ML Jat (CIMMYT senior cropping systems agronomist) started the seminar with a summary of CCAFS activities, target regions, and priorities for Bihar. He stressed the importance of conservation agriculture (CA) for adaptation, mitigation, and risk management in farming practices in the context of emerging climatic extremes and projected effects of global climate change. In locations like Bihar, with typically uncertain weather, cropping system optimization is crucial for climate change adaptation; this optimization can be facilitated through CA-based management practices.
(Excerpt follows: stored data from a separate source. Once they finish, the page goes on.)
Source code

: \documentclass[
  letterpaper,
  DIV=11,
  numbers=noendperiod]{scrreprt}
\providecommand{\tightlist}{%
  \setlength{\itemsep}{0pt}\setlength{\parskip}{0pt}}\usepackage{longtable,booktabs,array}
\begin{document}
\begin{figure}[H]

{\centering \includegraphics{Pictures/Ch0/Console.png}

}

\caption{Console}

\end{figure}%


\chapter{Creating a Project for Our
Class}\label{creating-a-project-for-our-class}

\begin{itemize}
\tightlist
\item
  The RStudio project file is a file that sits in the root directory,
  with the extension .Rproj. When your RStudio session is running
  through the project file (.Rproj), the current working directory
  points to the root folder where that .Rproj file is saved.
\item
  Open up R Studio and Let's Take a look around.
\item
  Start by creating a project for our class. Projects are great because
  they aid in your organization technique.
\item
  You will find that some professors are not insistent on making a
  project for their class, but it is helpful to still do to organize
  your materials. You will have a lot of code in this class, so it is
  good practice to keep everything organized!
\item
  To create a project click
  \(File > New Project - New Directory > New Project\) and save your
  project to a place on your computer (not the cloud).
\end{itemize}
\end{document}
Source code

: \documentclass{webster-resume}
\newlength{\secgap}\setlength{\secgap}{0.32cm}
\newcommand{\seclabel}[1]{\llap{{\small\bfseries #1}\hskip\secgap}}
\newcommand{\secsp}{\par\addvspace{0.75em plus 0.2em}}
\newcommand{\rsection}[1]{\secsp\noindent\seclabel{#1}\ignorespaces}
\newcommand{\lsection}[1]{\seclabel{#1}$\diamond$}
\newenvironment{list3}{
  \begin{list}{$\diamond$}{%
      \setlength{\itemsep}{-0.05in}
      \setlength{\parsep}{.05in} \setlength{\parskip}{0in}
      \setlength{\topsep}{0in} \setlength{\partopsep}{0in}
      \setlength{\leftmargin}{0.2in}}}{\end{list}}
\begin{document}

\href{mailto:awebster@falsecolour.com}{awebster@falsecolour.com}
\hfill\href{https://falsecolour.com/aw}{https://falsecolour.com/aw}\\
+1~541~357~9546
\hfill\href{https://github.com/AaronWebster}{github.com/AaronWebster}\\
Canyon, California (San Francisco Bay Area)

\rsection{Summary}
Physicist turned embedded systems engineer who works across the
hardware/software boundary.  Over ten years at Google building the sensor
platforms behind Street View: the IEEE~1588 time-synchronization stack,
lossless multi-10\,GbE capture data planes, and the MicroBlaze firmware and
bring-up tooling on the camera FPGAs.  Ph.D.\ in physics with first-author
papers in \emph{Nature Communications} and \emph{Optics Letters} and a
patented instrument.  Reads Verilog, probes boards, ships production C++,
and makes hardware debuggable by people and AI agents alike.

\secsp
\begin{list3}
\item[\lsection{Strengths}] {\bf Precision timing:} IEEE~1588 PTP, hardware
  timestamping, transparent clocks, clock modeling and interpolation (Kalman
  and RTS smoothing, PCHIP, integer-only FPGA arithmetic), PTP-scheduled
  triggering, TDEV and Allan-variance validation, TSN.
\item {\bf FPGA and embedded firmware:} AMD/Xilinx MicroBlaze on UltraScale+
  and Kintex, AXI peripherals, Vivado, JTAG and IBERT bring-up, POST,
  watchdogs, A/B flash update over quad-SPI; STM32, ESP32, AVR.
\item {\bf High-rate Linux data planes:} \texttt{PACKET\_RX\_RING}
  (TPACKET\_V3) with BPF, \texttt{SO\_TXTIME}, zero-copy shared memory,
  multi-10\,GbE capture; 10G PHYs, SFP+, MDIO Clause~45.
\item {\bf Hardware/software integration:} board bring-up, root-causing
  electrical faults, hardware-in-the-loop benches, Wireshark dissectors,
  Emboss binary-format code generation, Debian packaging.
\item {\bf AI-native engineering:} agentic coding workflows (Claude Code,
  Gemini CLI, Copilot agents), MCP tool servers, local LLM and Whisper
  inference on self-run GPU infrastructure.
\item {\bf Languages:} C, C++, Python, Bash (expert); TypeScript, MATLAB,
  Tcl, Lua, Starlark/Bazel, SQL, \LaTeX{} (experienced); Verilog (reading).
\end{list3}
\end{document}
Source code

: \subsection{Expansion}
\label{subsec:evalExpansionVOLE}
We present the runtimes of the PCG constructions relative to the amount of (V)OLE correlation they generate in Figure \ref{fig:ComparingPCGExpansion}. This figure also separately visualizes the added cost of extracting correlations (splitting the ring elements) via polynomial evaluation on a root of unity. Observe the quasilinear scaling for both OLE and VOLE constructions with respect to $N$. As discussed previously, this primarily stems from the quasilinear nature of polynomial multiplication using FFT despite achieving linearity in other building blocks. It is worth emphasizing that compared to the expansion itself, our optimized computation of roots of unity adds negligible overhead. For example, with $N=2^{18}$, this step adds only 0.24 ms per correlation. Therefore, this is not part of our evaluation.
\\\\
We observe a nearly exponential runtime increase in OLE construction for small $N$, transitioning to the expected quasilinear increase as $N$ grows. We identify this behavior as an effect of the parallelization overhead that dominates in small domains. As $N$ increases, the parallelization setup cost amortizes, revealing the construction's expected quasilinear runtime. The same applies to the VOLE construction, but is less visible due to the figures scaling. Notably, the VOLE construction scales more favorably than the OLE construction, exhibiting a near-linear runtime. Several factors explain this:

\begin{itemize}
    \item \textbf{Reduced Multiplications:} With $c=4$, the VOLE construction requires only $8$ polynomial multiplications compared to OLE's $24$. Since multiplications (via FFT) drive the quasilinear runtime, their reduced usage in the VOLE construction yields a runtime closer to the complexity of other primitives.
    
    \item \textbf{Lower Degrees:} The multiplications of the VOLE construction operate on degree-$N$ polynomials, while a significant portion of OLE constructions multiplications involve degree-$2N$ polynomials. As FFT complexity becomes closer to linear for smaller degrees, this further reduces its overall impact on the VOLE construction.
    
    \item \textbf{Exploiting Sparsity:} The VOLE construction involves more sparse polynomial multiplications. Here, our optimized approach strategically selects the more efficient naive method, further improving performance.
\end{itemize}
Jat also discussed the involvement of women farmers in decision making, which is critical not only for risk management but also for women’s empowerment, as it allows them to harness their full potential. Women are generally not involved in the decision making process and they often lack access to information, which prevents them from efficient decision making and full involvement in the farm system. Jat then explained some new nutrient management tools and techniques, such as the Nutrient Expert decision support systems for maize and wheat and the hand-held GreenSeeker sensors. Following the presentation, some farmers expressed their interest to learn about the Nutrient Expert tool in order to provide services to other farmers in their villages.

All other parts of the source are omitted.